_Exercise:_ Tally every line of the entries that contains the string "lệnh", then reply with only that number.

_Source material:_
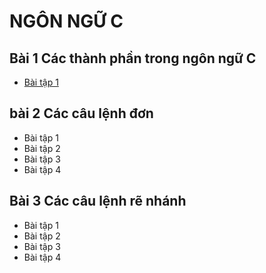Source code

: # NGÔN NGỮ C
## Bài 1 Các thành phần trong ngôn ngữ C
- [Bài tập 1](jdoodle.com/ia/B63)
## bài 2 Các câu lệnh đơn 
- Bài tập 1
- Bài tập 2
- Bài tập 3
- Bài tập 4
## Bài 3 Các câu lệnh rẽ nhánh 
- Bài tập 1
- Bài tập 2 
- Bài tập 3
- Bài tập 4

_Response:_ 2